- Born: Albert Mario Karaziwan 1958 Aleppo, Syria
- Citizenship: Belgium Syria Comoros
- Occupation: CEO
- Years active: 1992 - Present
- Known for: Semlex Group
- Website: https://albertkaraziwan.wordpress.com/english/

= Albert Karaziwan =

Belgian businessperson

Albert Karaziwan (born 1958) is a Syrian-Belgian businessman who owns and operates Semlex Group, a Belgian identification document and device production company notable for supplying over a dozen African nations with passports or other ID documents.

== Background ==
Albert Karaziwan was born in 1958 in Aleppo, Syria and is one of eight children. In 1980, he moved to Belgium to study. He began his career in the diamond business in Antwerp, and made his fortune by assisting a Finnish businessman to invest in Brussels real estate. In 1992, he founded Semlex Group in Brussels, and opened a branch in Dublin, Ireland in 1998.
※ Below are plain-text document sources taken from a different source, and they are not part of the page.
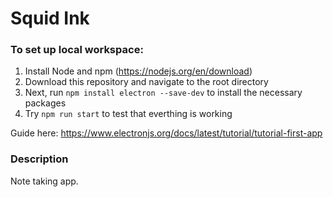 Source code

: # Squid Ink
### To set up local workspace:
1. Install Node and npm (https://nodejs.org/en/download)
2. Download this repository and navigate to the root directory
3. Next, run `npm install electron --save-dev` to install the necessary packages
4. Try `npm run start` to test that everthing is working

Guide here: https://www.electronjs.org/docs/latest/tutorial/tutorial-first-app 

### Description
Note taking app. 
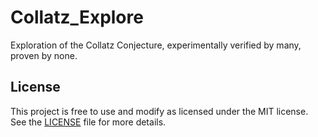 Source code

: # Collatz_Explore

Exploration of the Collatz Conjecture, experimentally verified by many, proven by none.

## License

This project is free to use and modify as licensed under the MIT license. See the [LICENSE](LICENSE) file for more details.
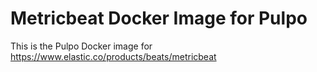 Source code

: # Metricbeat Docker Image for Pulpo

This is the Pulpo Docker image for https://www.elastic.co/products/beats/metricbeat

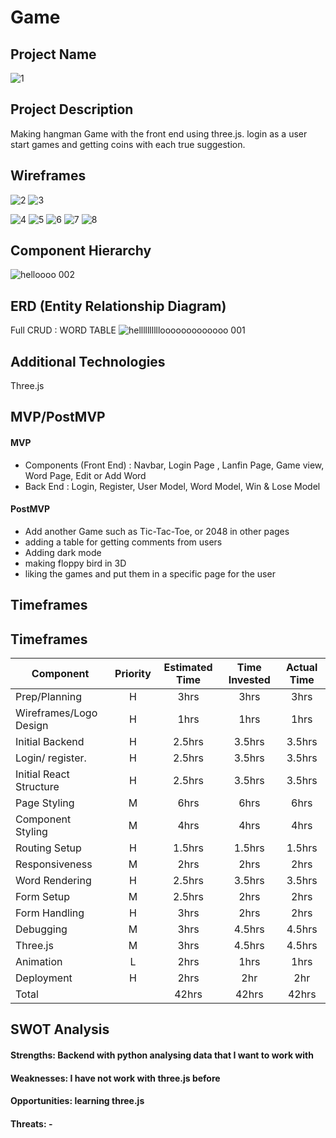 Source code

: # Game


## Project Name
![1](https://user-images.githubusercontent.com/61396761/139731307-738994db-be38-49c3-9f42-05d33482118b.jpg)


## Project Description

Making hangman Game with the front end using three.js. login as a user start games and getting coins with each true suggestion. 

## Wireframes

![2](https://user-images.githubusercontent.com/61396761/139731425-c64c1814-f233-43af-80e2-fe6e2ae9c3de.jpg)
![3](https://user-images.githubusercontent.com/61396761/139731428-9e57f331-6fad-4f22-8800-ae032e24be3e.jpg)

![4](https://user-images.githubusercontent.com/61396761/139731435-6a146738-8ade-4337-b8c5-f4e03c749078.jpg)
![5](https://user-images.githubusercontent.com/61396761/139731714-d06c5572-3d09-4a30-94e5-f3fbf3b53f49.jpg)
![6](https://user-images.githubusercontent.com/61396761/139731722-200c6aaa-ce0a-4f99-a177-aeee3cde5357.jpg)
![7](https://user-images.githubusercontent.com/61396761/139731725-ec3b8013-916e-43b0-b729-1c46a93cf3ac.jpg)
![8](https://user-images.githubusercontent.com/61396761/139731731-691faeb5-4de5-4a7c-ab71-c1d03f87c687.jpg)

## Component Hierarchy

![helloooo 002](https://user-images.githubusercontent.com/61396761/139739139-adec47e1-baa0-4c76-b5c9-a2cdffd3fb79.jpeg)


## ERD (Entity Relationship Diagram)

Full CRUD : WORD TABLE
![hellllllllllooooooooooooo 001](https://user-images.githubusercontent.com/61396761/139736404-bd2a0991-ebf5-4dde-aada-1b3afa1ee88f.jpeg)



## Additional Technologies

Three.js 

## MVP/PostMVP

#### MVP 

- Components (Front End) : Navbar, Login Page , Lanfin Page, Game view, Word Page, Edit or Add Word
- Back End : Login, Register, User Model, Word Model, Win & Lose Model

#### PostMVP  

- Add another Game such as Tic-Tac-Toe, or 2048 in other pages
- adding a table for getting comments from users
- Adding dark mode
- making floppy bird in 3D
- liking the games and put them in a specific page for the user

## Timeframes
## Timeframes

| Component                     | Priority | Estimated Time | Time Invested | Actual Time |
| ----------------------------- | :------: | :------------: | :-----------: | :---------: |
| Prep/Planning                 |    H     |      3hrs      |     3hrs      |    3hrs     |
| Wireframes/Logo Design        |    H     |      1hrs      |     1hrs      |    1hrs     |
| Initial Backend               |    H     |     2.5hrs     |    3.5hrs     |   3.5hrs    |
| Login/ register.              |    H     |     2.5hrs     |    3.5hrs     |   3.5hrs    |
| Initial React Structure       |    H     |     2.5hrs     |    3.5hrs     |   3.5hrs    |
| Page Styling                  |    M     |      6hrs      |     6hrs      |    6hrs     |
| Component Styling             |    M     |      4hrs      |     4hrs      |    4hrs     |
| Routing Setup                 |    H     |     1.5hrs     |    1.5hrs     |   1.5hrs    |
| Responsiveness                |    M     |      2hrs      |     2hrs      |    2hrs     |
| Word Rendering                |    H     |     2.5hrs     |    3.5hrs     |   3.5hrs    |
| Form Setup                    |    M     |     2.5hrs     |     2hrs      |    2hrs     |
| Form Handling                 |    H     |      3hrs      |     2hrs      |    2hrs     |
| Debugging                     |    M     |      3hrs      |    4.5hrs     |   4.5hrs    |
| Three.js                      |    M     |      3hrs      |    4.5hrs     |   4.5hrs    |
| Animation                     |    L     |      2hrs      |     1hrs      |    1hrs     |
| Deployment                    |    H     |      2hrs      |      2hr      |     2hr     |
| Total                         |          |     42hrs      |     42hrs     |    42hrs    |




## SWOT Analysis

#### Strengths: Backend with python analysing data that I want to work with

#### Weaknesses: I have not work with three.js before

#### Opportunities: learning three.js

#### Threats: -
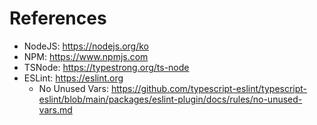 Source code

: # References

- NodeJS: https://nodejs.org/ko
- NPM: https://www.npmjs.com
- TSNode: https://typestrong.org/ts-node
- ESLint: https://eslint.org
  - No Unused Vars: https://github.com/typescript-eslint/typescript-eslint/blob/main/packages/eslint-plugin/docs/rules/no-unused-vars.md
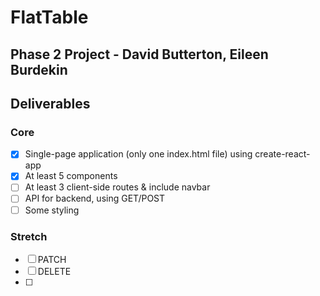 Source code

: # FlatTable

## Phase 2 Project - David Butterton, Eileen Burdekin

## Deliverables

### Core

- [x] Single-page application (only one index.html file) using create-react-app
- [x] At least 5 components
- [ ] At least 3 client-side routes & include navbar
- [ ] API for backend, using GET/POST
- [ ] Some styling

### Stretch

- [ ] PATCH
- [ ] DELETE
- [ ] 


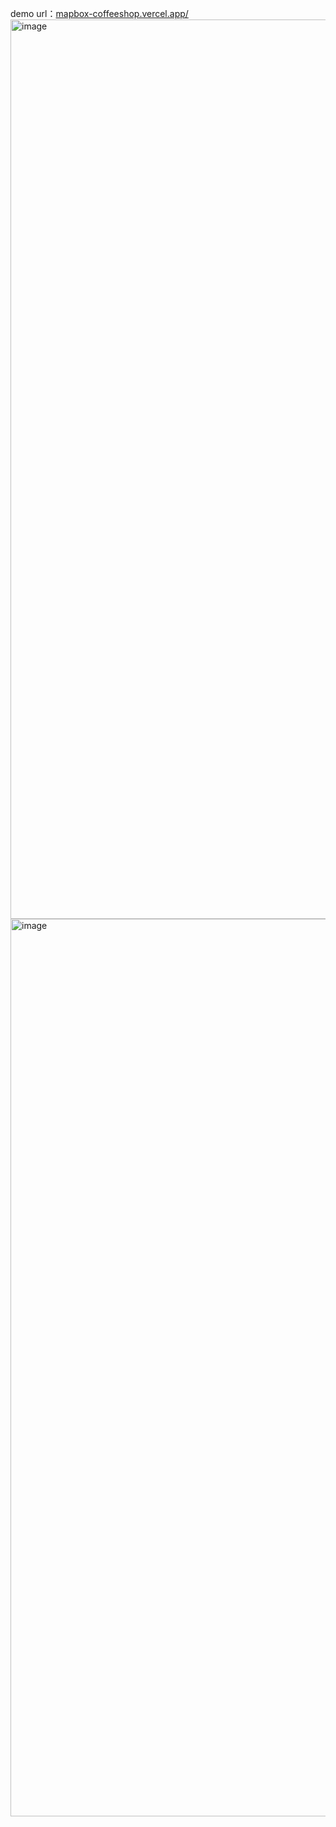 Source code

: demo url：[mapbox-coffeeshop.vercel.app/](https://mapbox-coffeeshop.vercel.app/)
<img width="1439" alt="image" src="https://user-images.githubusercontent.com/61107184/191225618-6ee2143d-fd0b-4190-bc2a-73b17212b8e2.png">
<img width="1436" alt="image" src="https://user-images.githubusercontent.com/61107184/191225710-af97ae95-70b2-46d4-bea2-7cba55badbbe.png">
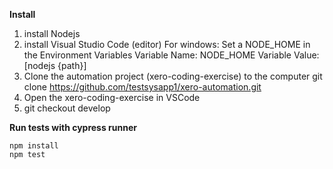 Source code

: **Install**
1. install Nodejs
2. install Visual Studio Code (editor)
    For windows: Set a NODE_HOME in the Environment Variables
        Variable Name: NODE_HOME
        Variable Value: [nodejs {path}]
3. Clone the automation project (xero-coding-exercise) to the computer
    git clone https://github.com/testsysapp1/xero-automation.git    
4. Open the xero-coding-exercise in VSCode 
5. git checkout develop

**Run tests with cypress runner**

    npm install 
    npm test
From the early 2000s, Semlex Group won contracts to make biometric documents for governments around the world, including the United Nations, European Union, and international police agencies.

Semlex and Karaziwan have been accused of corruption in issuing IDs, gaining contracts through political connections and charging excessive amounts for production of each document to pay off officials.